Subsequent measurement of the Company’s intangible assets: Intangible assets with finite useful lives are amortized on a straight-line basis; at the end of each year, the useful lives and amortization policy are reviewed, and adjusted accordingly if there are differences from original estimates. Intangible assets with indefinite useful lives are not amortized and the useful lives are reviewed at the end of each year. If there is objective evidence that the useful life of an intangible asset is finite, the intangible asset is amortized using the straight line method according to the estimated useful life.
2. Determination basis of infinite useful life
An intangible asset is regarded as having an indefinite useful life when there is no foreseeable limit to the period over which the asset is expected to generate economic benefits for the Company or it has no definite useful life. The determination basis of intangible assets with infinite useful lives: derived from contractual rights or other legal rights and there are no explicit years of use stipulated in the contract or laws and regulations; the period over which the asset is expected to generate economic benefits for the Company still could not be estimated after considering the industrial practices or relevant expert opinion.
At the end of each year, the useful lives of the intangible assets with indefinite useful lives are reviewed. The review is performed by the departments that use the intangible assets, using the down-to-top approach, to determine if there are changes to the indefinite useful lives.
– 39 –
3. Specific standards for research and development phases for internal research and development project and specific standards for capitalization requirements met by expenditure incurred in development stage
As for an internal research and development project, expenditure incurred in the research phase is recognized in profit or loss in the period as incurred. Expenses incurred in the development stage are recognized as intangible assets if all of the following conditions are met: (1) the technical feasibility of completing the intangible asset so that it will be available for use or for sale; (2) the intention to complete the intangible asset for use or for sale; (3) the way the intangible asset generate economic benefits, including there is evidence that the products produced using the intangible asset has a market or the intangible asset itself has a market; if the intangible asset is for internal use, there is evidence that there exists usage for the intangible asset; (4) the availability of adequate techniques, financial resources and other resources to complete the development of the intangible asset and the ability to use or sell the intangible asset; (5) the expenditures attributable to the development of the intangible asset could be reliably measured.
Basis for distinguishing research phase and development phase of an internal research and development project: research stage is the activities carried out for the planned investigation and search for new technology and knowledge, which has the characteristics of planning and exploration; before commercial production or other uses, the application of new technologies or other knowledge obtained from the research phase to produce new or improved materials, equipment and products is regarded as development phase, which has the characteristics of pinpointing and greater likelihood of achieving results.
(XVIII) Impairment of long-term assets
Long-term assets such as long-term equity investments, fixed assets, construction in progress and intangible assets are tested for impairment if there is any indication that these assets may be impaired at the balance sheet date.
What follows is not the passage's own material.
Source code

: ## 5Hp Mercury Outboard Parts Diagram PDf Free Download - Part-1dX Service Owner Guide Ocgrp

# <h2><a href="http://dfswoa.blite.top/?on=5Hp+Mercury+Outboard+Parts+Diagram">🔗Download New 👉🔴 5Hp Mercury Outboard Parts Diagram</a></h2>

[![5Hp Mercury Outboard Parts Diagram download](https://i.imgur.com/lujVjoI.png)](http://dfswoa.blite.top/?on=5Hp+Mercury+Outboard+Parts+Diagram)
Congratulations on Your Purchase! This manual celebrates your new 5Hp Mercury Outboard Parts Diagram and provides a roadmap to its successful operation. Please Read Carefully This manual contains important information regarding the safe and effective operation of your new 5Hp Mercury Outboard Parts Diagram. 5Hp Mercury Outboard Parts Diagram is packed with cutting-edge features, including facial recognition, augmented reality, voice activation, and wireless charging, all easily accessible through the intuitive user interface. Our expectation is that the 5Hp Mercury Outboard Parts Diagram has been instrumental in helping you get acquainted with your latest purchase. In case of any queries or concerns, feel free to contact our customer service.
If the result of the impairment test indicates that the recoverable amount of the asset is less than its carrying amount, a provision for impairment and an impairment loss are recognized for the amount by which the asset’s carrying amount exceeds its recoverable amount.
– 40 –
The recoverable amount is the higher of an asset’s fair value disposal less costs and the present value of the future cash flows expected to be derived from the asset. Provision for asset impairment is calculated and recognized on the individual asset basis. If it is not possible to estimate the recoverable amount of an individual asset, the recoverable amount of a group of assets to which the asset belongs is determined. A group of assets is the smallest group of assets that is able to generate cash inflows independently.
Once the impairment loss of such assets is recognized, it will not be reversed in any subsequent period.
(XIX) Long-term deferred expenses
Long-term deferred expenses of the Company are expenses which have been paid but the benefit period is over one year (excluding one year). Longterm deferred expenses are amortized over the benefit period. If a longterm deferred expense cannot benefit the future accounting period, the unamortized balance shall be transferred to the profit or loss in the current period.
(XX) Staff remuneration
Staff remuneration refers to compensation or indemnification in various forms given to employees by a company for services rendered by such employees or for termination of employment relationship with such employees. Staff remuneration mainly includes short-term remuneration, post-employment benefits, termination benefits and other long-term employee benefits.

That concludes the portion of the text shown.